For years, I didn’t think I had what it took. I didn’t wrestle calves. I didn’t have stories about my family ranch. I couldn’t rope. And forget about having a conversation about EPDs. I was terrified of saying something stupid. In fact, I said a lot of stupid things and tried to laugh them off, but inside I wanted to hide.
It’s natural in agricultural circles to have conversations about cattle, crops, crazy things you did and family adventures or misadventures in ranching. I love hearing those stories.
However, I also heard so many comments about “city slickers” and “wannabes.”
I felt I could’ve landed in either category.

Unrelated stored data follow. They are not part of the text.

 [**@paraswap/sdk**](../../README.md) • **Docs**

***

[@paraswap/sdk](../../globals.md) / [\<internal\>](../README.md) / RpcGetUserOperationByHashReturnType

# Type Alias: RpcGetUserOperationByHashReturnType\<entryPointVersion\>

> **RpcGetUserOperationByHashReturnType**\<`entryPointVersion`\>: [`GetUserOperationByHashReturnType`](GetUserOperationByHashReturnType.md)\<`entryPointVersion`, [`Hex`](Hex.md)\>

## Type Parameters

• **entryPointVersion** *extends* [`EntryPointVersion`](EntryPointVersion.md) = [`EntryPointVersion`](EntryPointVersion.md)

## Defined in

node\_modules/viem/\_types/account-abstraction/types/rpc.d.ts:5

Often I kept my mouth shut, or I didn’t try during brandings or cattle moves. It is so intimidating to be in a group of people who have done it all, seem to know it all and have the bonus of generations behind them growing them into it. At first, I tried new things, but it was obvious I didn’t know what I was doing so, after some laughs, I quit.

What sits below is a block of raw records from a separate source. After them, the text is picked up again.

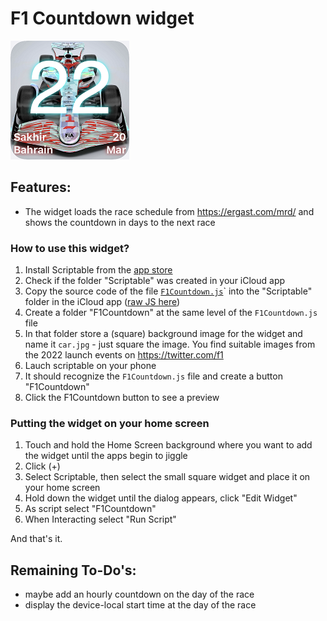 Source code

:
# F1 Countdown widget

![widget](https://github.com/Svalbard15/scriptable-widgets/blob/main/widget40.png "F1 Countdown widget")

## Features:

* The widget loads the race schedule from https://ergast.com/mrd/ and shows the countdown in days to the next race


### How to use this widget?

1. Install Scriptable from the [app store](https://apps.apple.com/us/app/scriptable/id1405459188)
1. Check if the folder "Scriptable" was created in your iCloud app
1. Copy the source code of the file [`F1Countdown.js`](/F1Countdown.js)` into the "Scriptable" folder in the iCloud app ([raw JS here](https://raw.githubusercontent.com/Svalbard15/scriptable-widgets/main/F1Countdown.js))
1. Create a folder "F1Countdown" at the same level of the `F1Countdown.js` file 
1. In that folder store a (square) background image for the widget and name it `car.jpg` - just square the image. You find suitable images from the 2022 launch events on https://twitter.com/f1
1. Lauch scriptable on your phone
1. It should recognize the `F1Countdown.js` file and create a button "F1Countdown"
1. Click the F1Countdown button to see a preview


### Putting the widget on your home screen

1. Touch and hold the Home Screen background where you want to add the widget until the apps begin to jiggle
1. Click (+)
1. Select Scriptable, then select the small square widget and place it on your home screen
1. Hold down the widget until the dialog appears, click "Edit Widget"
1. As script select "F1Countdown"
1. When Interacting select "Run Script"

And that's it. 



## Remaining To-Do's:
* maybe add an hourly countdown on the day of the race
* display the device-local start time at the day of the race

I didn’t want to be the ranch wife who embarrassed herself and her family.
Cooking is something I love, so I found I could cook for a crew and make it portable. I discovered tricks for putting on a spread of hearty food in the middle of nowhere. I also didn’t mind giving shots, so I felt like I could contribute a tiny bit. When our kids were little, we didn’t have family to help with the babies, so I often entertained kids during brandings. I did what I could. I even made improvement with my truck and trailer driving skills.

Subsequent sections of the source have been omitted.